Work task
Retype, word for word, every line of the records below starting at the one that contains "- **Sơ đồ Luồng" and ending at the one that contains "- Xác nhận rằng"; include both of those lines and nothing more.
START Data in this exercise
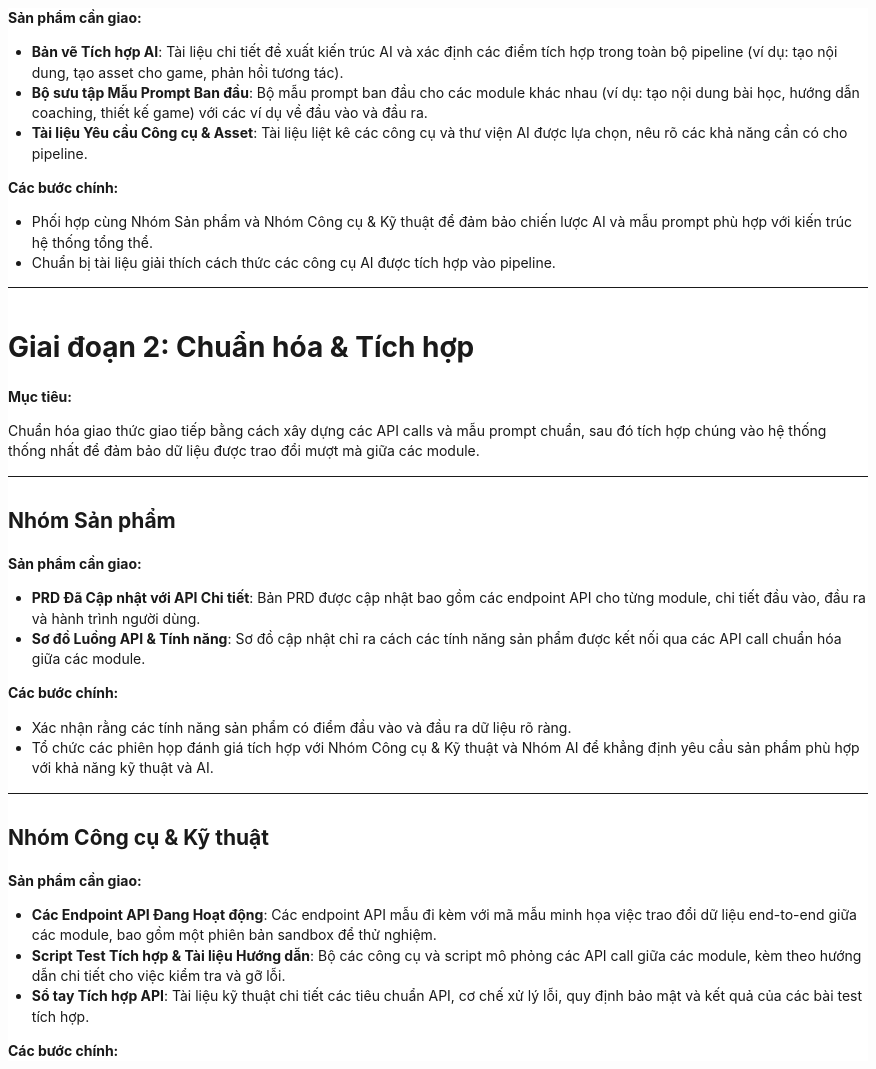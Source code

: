 **Sản phẩm cần giao:**

- **Bản vẽ Tích hợp AI**: Tài liệu chi tiết đề xuất kiến trúc AI và xác định các điểm tích hợp trong toàn bộ pipeline (ví dụ: tạo nội dung, tạo asset cho game, phản hồi tương tác).
- **Bộ sưu tập Mẫu Prompt Ban đầu**: Bộ mẫu prompt ban đầu cho các module khác nhau (ví dụ: tạo nội dung bài học, hướng dẫn coaching, thiết kế game) với các ví dụ về đầu vào và đầu ra.
- **Tài liệu Yêu cầu Công cụ & Asset**: Tài liệu liệt kê các công cụ và thư viện AI được lựa chọn, nêu rõ các khả năng cần có cho pipeline.

**Các bước chính:**

- Phối hợp cùng Nhóm Sản phẩm và Nhóm Công cụ & Kỹ thuật để đảm bảo chiến lược AI và mẫu prompt phù hợp với kiến trúc hệ thống tổng thể.
- Chuẩn bị tài liệu giải thích cách thức các công cụ AI được tích hợp vào pipeline.

---

# **Giai đoạn 2: Chuẩn hóa & Tích hợp**

**Mục tiêu:**

Chuẩn hóa giao thức giao tiếp bằng cách xây dựng các API calls và mẫu prompt chuẩn, sau đó tích hợp chúng vào hệ thống thống nhất để đảm bảo dữ liệu được trao đổi mượt mà giữa các module.

---

## Nhóm Sản phẩm

**Sản phẩm cần giao:**

- **PRD Đã Cập nhật với API Chi tiết**: Bản PRD được cập nhật bao gồm các endpoint API cho từng module, chi tiết đầu vào, đầu ra và hành trình người dùng.
- **Sơ đồ Luồng API & Tính năng**: Sơ đồ cập nhật chỉ ra cách các tính năng sản phẩm được kết nối qua các API call chuẩn hóa giữa các module.

**Các bước chính:**

- Xác nhận rằng các tính năng sản phẩm có điểm đầu vào và đầu ra dữ liệu rõ ràng.
- Tổ chức các phiên họp đánh giá tích hợp với Nhóm Công cụ & Kỹ thuật và Nhóm AI để khẳng định yêu cầu sản phẩm phù hợp với khả năng kỹ thuật và AI.

---

## Nhóm Công cụ & Kỹ thuật

**Sản phẩm cần giao:**

- **Các Endpoint API Đang Hoạt động**: Các endpoint API mẫu đi kèm với mã mẫu minh họa việc trao đổi dữ liệu end-to-end giữa các module, bao gồm một phiên bản sandbox để thử nghiệm.
- **Script Test Tích hợp & Tài liệu Hướng dẫn**: Bộ các công cụ và script mô phỏng các API call giữa các module, kèm theo hướng dẫn chi tiết cho việc kiểm tra và gỡ lỗi.
- **Sổ tay Tích hợp API**: Tài liệu kỹ thuật chi tiết các tiêu chuẩn API, cơ chế xử lý lỗi, quy định bảo mật và kết quả của các bài test tích hợp.

**Các bước chính:**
END Data in this exercise
Output of the task
- **Sơ đồ Luồng API & Tính năng**: Sơ đồ cập nhật chỉ ra cách các tính năng sản phẩm được kết nối qua các API call chuẩn hóa giữa các module.

**Các bước chính:**

- Xác nhận rằng các tính năng sản phẩm có điểm đầu vào và đầu ra dữ liệu rõ ràng.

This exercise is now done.